Nothing is ever enough. They keep doing things that alter their feelings and their consciousness. They keep doing things for the high, for the excitement and distraction, whether that be work, sex, sexualizing relationships, drug use, three-martini lunches, whining and/or dining.

These people seem to lack boundaries in several areas of their life … have little impulse control … become preoccupied and obsessed with those things that might distract or make them feel better temporarily… and temporarily is the key word here. Fore instance they try to sell their addiction processes to those they work or live with … if a drinker, get others to drink with me after work … it is what we do to bond … if a drug user etc etc … this is especially true for the concept of addiction around work ethic and work addiction … work addiction is often times rewarded as good work ethic … similarly it is true for those who need to feel needed … it is a form of compulsion/addiction … they do so at the expense of themselves … never recognizing that in fact it is a disease and if allowed to continue will at some point consume the beholder.

P. The Scapegoat Role

They are similar to the victim, but they actively get blamed and set up to take the dive for a system gone awry.

They carry the burden and very often do the acting out to insure that the burden will be placed on them.

Scapegoats are particularly susceptible to chemical addiction and suicidal tendencies … they are often Dxed with Personality Disorders and treated for depression.

Q. The Organizer Role

They are constantly organizing - our desk, their desk, the office, the kitchen, the basement, the yard, the company picnics, the volleyball matches, and the teams - they organize until they lose all sense of direction.

They become disorganized to the point of fractured frustration!

R. The Healer Role

They listen and placate - always fixing, giving advice, caring for others, until they burn out.

Usually they are not too great at caring for those immediately and intimately around them.

The closer people are, the less they are able to give because those closest to them can see through the role.

Those close others can see that real intimacy isn't there.

They never allow themselves to be cared for or be vulner¬able with others … always present false fronts … and are difficult to pin down on life issues.

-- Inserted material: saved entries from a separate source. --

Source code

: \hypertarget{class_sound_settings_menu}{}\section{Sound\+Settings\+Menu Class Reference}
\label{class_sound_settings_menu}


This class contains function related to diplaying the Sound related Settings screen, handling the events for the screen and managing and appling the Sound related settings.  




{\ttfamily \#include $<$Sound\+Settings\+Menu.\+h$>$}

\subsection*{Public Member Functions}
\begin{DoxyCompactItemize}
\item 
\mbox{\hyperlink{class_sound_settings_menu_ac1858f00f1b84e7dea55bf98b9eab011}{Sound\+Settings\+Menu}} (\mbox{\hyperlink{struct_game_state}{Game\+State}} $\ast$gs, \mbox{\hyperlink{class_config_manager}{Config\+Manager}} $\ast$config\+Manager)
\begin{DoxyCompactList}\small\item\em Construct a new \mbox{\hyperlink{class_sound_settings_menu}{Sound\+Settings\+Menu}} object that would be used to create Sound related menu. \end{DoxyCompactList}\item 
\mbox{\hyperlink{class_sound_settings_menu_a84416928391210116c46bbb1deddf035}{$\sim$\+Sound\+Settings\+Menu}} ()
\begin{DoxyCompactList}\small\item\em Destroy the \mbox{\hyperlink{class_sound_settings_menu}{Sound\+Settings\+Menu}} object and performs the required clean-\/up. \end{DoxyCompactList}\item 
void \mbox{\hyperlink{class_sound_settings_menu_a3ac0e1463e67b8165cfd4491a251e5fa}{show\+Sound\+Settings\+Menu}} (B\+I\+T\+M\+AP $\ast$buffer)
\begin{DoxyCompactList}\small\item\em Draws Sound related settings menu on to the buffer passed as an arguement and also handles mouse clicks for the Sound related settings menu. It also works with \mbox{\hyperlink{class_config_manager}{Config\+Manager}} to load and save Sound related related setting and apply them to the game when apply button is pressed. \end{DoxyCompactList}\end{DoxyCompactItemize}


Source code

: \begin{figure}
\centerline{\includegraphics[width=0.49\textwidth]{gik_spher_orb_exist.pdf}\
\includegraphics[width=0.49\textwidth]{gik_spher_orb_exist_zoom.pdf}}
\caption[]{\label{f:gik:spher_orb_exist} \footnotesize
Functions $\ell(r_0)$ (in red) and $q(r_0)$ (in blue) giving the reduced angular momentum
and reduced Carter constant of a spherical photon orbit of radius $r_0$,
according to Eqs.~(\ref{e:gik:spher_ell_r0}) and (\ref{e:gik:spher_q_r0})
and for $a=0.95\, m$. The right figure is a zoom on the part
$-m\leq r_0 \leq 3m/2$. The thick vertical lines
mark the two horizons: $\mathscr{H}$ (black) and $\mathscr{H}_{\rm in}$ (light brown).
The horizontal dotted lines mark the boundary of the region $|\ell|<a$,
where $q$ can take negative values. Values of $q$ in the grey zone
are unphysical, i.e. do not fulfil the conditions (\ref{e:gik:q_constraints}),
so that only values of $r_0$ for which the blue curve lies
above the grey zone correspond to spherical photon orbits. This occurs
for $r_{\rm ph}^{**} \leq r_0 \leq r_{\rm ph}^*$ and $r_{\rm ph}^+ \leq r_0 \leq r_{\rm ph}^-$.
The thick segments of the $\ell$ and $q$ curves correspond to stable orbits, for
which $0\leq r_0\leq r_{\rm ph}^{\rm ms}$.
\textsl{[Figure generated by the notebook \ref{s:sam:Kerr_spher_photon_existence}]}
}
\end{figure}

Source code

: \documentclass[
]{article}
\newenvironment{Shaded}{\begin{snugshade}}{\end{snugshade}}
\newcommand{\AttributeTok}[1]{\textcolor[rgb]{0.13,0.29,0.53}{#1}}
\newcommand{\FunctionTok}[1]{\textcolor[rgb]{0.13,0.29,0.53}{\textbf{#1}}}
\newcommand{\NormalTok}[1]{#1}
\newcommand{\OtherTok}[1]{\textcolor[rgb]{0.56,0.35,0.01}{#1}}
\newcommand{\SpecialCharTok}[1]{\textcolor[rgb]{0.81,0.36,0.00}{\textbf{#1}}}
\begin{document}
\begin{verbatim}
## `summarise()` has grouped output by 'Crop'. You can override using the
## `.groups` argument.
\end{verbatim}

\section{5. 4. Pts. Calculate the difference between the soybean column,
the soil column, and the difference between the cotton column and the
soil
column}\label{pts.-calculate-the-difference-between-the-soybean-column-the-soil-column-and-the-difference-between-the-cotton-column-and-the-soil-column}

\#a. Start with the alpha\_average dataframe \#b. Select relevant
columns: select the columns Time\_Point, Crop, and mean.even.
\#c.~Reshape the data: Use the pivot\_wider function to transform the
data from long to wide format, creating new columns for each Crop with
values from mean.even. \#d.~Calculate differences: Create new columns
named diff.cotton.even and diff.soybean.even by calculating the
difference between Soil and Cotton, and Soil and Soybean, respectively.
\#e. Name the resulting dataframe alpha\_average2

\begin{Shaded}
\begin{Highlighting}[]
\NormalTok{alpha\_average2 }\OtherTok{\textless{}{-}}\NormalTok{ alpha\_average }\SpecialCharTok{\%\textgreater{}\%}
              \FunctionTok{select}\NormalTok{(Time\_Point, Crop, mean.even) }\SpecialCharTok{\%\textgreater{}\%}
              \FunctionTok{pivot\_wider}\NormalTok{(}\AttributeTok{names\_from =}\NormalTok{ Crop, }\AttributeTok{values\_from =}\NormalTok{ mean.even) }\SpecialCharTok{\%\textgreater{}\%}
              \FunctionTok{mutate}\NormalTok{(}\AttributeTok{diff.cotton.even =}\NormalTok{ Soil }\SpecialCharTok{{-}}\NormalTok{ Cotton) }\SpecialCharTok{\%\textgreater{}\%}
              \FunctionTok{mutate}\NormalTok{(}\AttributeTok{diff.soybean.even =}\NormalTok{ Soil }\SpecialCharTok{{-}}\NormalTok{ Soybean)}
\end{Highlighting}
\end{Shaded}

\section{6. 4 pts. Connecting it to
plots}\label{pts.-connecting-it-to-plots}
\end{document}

S. The Jeremiah Or Prophet Role

These people foretell of the demise of the system or the end of the world. They know what is and what is about to happen.

Mostly you don’t even have to ask they will just tell you.

They are always foretelling what will happen and are constantly obsessed with the future and negativity and how to avoid it … the golden rule of the Prophet (and this spill over in to many other of the roles but it has it origins here) is:

Avoid Negativity at all cost … Negative = Bad.

T. The Queen Bee Role

They have everybody covering for them, doing their work and running around for them.

They are bossy, demanding, distant and unable to offer support for people around them.

They send the workers and warriors out into the world so they can stay home and lay eggs.

U. The Gadfly Role

They are always buzzing around, noticing and prodding, generally noticing what is wrong with everyone else. They work toward change - sometimes positively, some¬times destructively - but always buzzing and usually never completing anything.

V. The Odd-Duck Role

Whatever is happening, they have to do it differently. They dress, act and do their work in an unusual way. It gets to be a repetition in sameness of how different they are always trying to be.

 These roles overlap and change, and there are many more.

 They are residuals of all the different roles we played in our families.

 We must go back and look at our families to rework our roles.